Cameras to record assaults against NHS staff

15 December 2009

A £300,000 CCTV pilot to tackle violent and aggressive behaviour towards NHS workers is being launched today (15 December) by the Welsh Assembly Government.

A £300,000 CCTV pilot to tackle violent and aggressive behaviour

towards NHS workers is being launched today (15 December) by the Welsh

Assembly Government.

The one-year scheme will see CCTV cameras installed in four accident and emergency departments across Wales and five ambulances in Cardiff. Images from the cameras will be used to help prosecute people who are violent and aggressive towards NHS staff.

This pilot is one of 54 measures contained in a report commissioned by the Welsh Assembly Government earlier in the year to crack down on violence and aggression against health-care workers. A Lone-Worker Alert System, comprising personal safety alarms linked to a centralised control system, is also being put in place to protect vulnerable staff working in community settings.

The Assembly Government's health minister, Edwina Hart, said: "It is unacceptable that NHS staff face wilful violence and aggression while going about their day-to-day duties caring for patients. The introduction of CCTV cameras will help provide more evidence to support prosecutions and act as a deterrent, making people think twice before abusing staff."

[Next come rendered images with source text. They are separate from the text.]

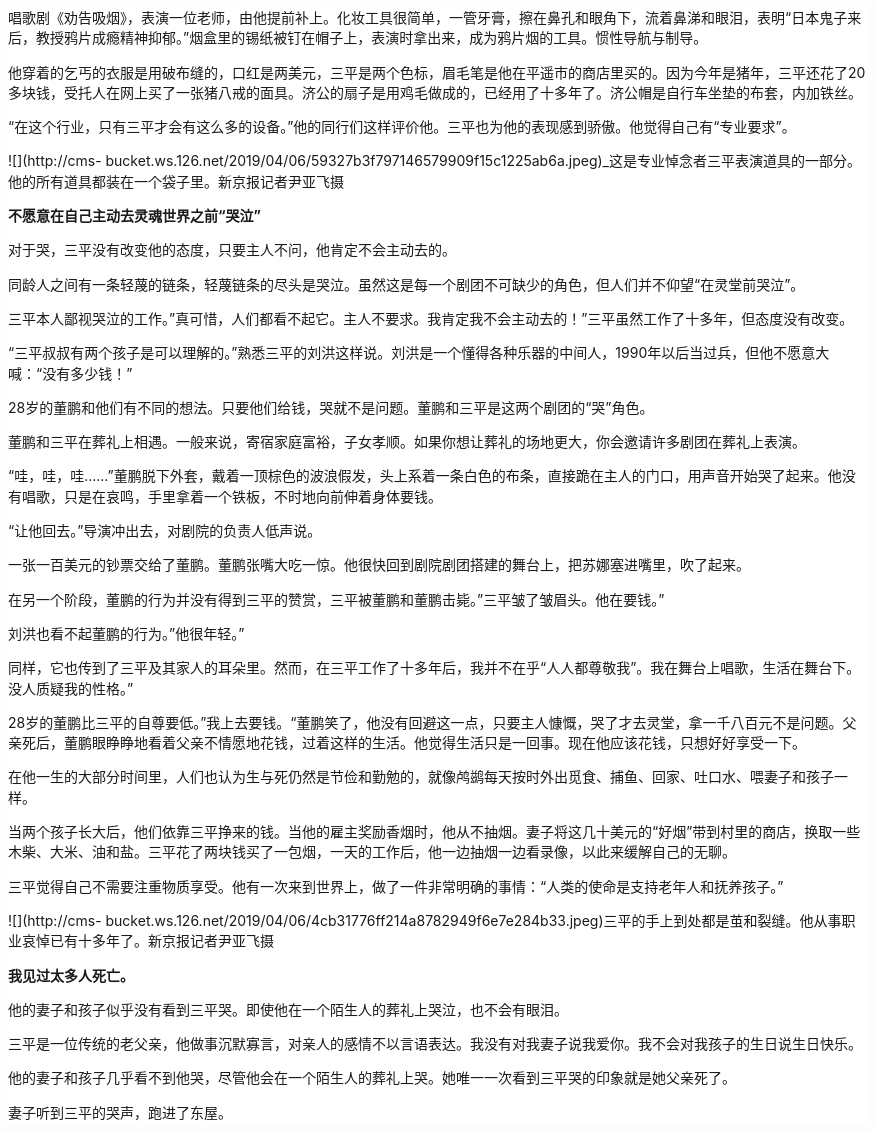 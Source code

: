 唱歌剧《劝告吸烟》，表演一位老师，由他提前补上。化妆工具很简单，一管牙膏，擦在鼻孔和眼角下，流着鼻涕和眼泪，表明“日本鬼子来后，教授鸦片成瘾精神抑郁。”烟盒里的锡纸被钉在帽子上，表演时拿出来，成为鸦片烟的工具。惯性导航与制导。

他穿着的乞丐的衣服是用破布缝的，口红是两美元，三平是两个色标，眉毛笔是他在平遥市的商店里买的。因为今年是猪年，三平还花了20多块钱，受托人在网上买了一张猪八戒的面具。济公的扇子是用鸡毛做成的，已经用了十多年了。济公帽是自行车坐垫的布套，内加铁丝。

“在这个行业，只有三平才会有这么多的设备。”他的同行们这样评价他。三平也为他的表现感到骄傲。他觉得自己有“专业要求”。

![](http://cms-
bucket.ws.126.net/2019/04/06/59327b3f797146579909f15c1225ab6a.jpeg)_这是专业悼念者三平表演道具的一部分。他的所有道具都装在一个袋子里。新京报记者尹亚飞摄

 **不愿意在自己主动去灵魂世界之前“哭泣”**

对于哭，三平没有改变他的态度，只要主人不问，他肯定不会主动去的。

同龄人之间有一条轻蔑的链条，轻蔑链条的尽头是哭泣。虽然这是每一个剧团不可缺少的角色，但人们并不仰望“在灵堂前哭泣”。

三平本人鄙视哭泣的工作。”真可惜，人们都看不起它。主人不要求。我肯定我不会主动去的！”三平虽然工作了十多年，但态度没有改变。

“三平叔叔有两个孩子是可以理解的。”熟悉三平的刘洪这样说。刘洪是一个懂得各种乐器的中间人，1990年以后当过兵，但他不愿意大喊：“没有多少钱！”

28岁的董鹏和他们有不同的想法。只要他们给钱，哭就不是问题。董鹏和三平是这两个剧团的“哭”角色。

董鹏和三平在葬礼上相遇。一般来说，寄宿家庭富裕，子女孝顺。如果你想让葬礼的场地更大，你会邀请许多剧团在葬礼上表演。

“哇，哇，哇……”董鹏脱下外套，戴着一顶棕色的波浪假发，头上系着一条白色的布条，直接跪在主人的门口，用声音开始哭了起来。他没有唱歌，只是在哀鸣，手里拿着一个铁板，不时地向前伸着身体要钱。

“让他回去。”导演冲出去，对剧院的负责人低声说。

一张一百美元的钞票交给了董鹏。董鹏张嘴大吃一惊。他很快回到剧院剧团搭建的舞台上，把苏娜塞进嘴里，吹了起来。

在另一个阶段，董鹏的行为并没有得到三平的赞赏，三平被董鹏和董鹏击毙。”三平皱了皱眉头。他在要钱。”

刘洪也看不起董鹏的行为。”他很年轻。”

同样，它也传到了三平及其家人的耳朵里。然而，在三平工作了十多年后，我并不在乎“人人都尊敬我”。我在舞台上唱歌，生活在舞台下。没人质疑我的性格。”

28岁的董鹏比三平的自尊要低。”我上去要钱。“董鹏笑了，他没有回避这一点，只要主人慷慨，哭了才去灵堂，拿一千八百元不是问题。父亲死后，董鹏眼睁睁地看着父亲不情愿地花钱，过着这样的生活。他觉得生活只是一回事。现在他应该花钱，只想好好享受一下。

在他一生的大部分时间里，人们也认为生与死仍然是节俭和勤勉的，就像鸬鹚每天按时外出觅食、捕鱼、回家、吐口水、喂妻子和孩子一样。

当两个孩子长大后，他们依靠三平挣来的钱。当他的雇主奖励香烟时，他从不抽烟。妻子将这几十美元的“好烟”带到村里的商店，换取一些木柴、大米、油和盐。三平花了两块钱买了一包烟，一天的工作后，他一边抽烟一边看录像，以此来缓解自己的无聊。

三平觉得自己不需要注重物质享受。他有一次来到世界上，做了一件非常明确的事情：“人类的使命是支持老年人和抚养孩子。”

![](http://cms-
bucket.ws.126.net/2019/04/06/4cb31776ff214a8782949f6e7e284b33.jpeg)三平的手上到处都是茧和裂缝。他从事职业哀悼已有十多年了。新京报记者尹亚飞摄

 **我见过太多人死亡。**

他的妻子和孩子似乎没有看到三平哭。即使他在一个陌生人的葬礼上哭泣，也不会有眼泪。

三平是一位传统的老父亲，他做事沉默寡言，对亲人的感情不以言语表达。我没有对我妻子说我爱你。我不会对我孩子的生日说生日快乐。

他的妻子和孩子几乎看不到他哭，尽管他会在一个陌生人的葬礼上哭。她唯一一次看到三平哭的印象就是她父亲死了。

妻子听到三平的哭声，跑进了东屋。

Describing the pilot as a "very important innovation", Dr Chris Jones, chair of Cwm Taf Health Board, commented: "It is vital that we protect our staff and the vast majority of our law-abiding patients from the unwarranted actions and behaviour of the few. We very much welcome anything that supports this."

Tina Donnelly, director of the Royal College of Nursing Wales, also welcomed the scheme and expects prosecutions to increase as a result. She said: "The CCTV pilot programme should be a deterrence to potential offenders. It sends a strong message of encouragement and support to front-line nurses and NHS staff that the health minister is listening to reports of abuse and is genuinely concerned about the well-being of NHS staff."

The four hospitals involved are the Prince Charles Hospital in Merthyr Tydfil; the Royal Gwent Hospital, Newport; West Wales General Hospital in Carmarthen; and Ysbyty Gwynedd in Bangor. Five ambulances from the Blackweir Ambulance Station in Cardiff will also be fitted with cameras.